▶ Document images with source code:
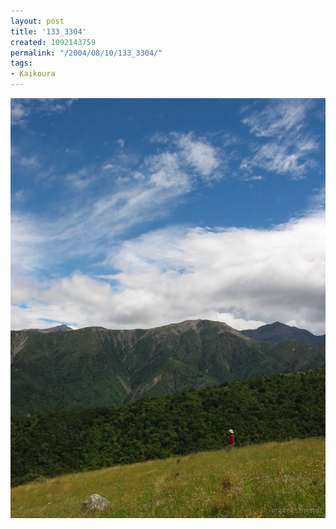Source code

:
 ```yaml
---
layout: post
title: '133_3304'
created: 1092143759
permalink: "/2004/08/10/133_3304/"
tags:
- Kaikoura
---
```


<img src="/image/images/133_3304-1161.jpg"/>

▶ GOAL OF THE EXERCISE: Output all the records, word for word, with no pictures in the copy.

▶ FINAL ANSWER:
Source code

:
 ```yaml
---
layout: post
title: '133_3304'
created: 1092143759
permalink: "/2004/08/10/133_3304/"
tags:
- Kaikoura
---
```


<img src="/image/images/133_3304-1161.jpg"/>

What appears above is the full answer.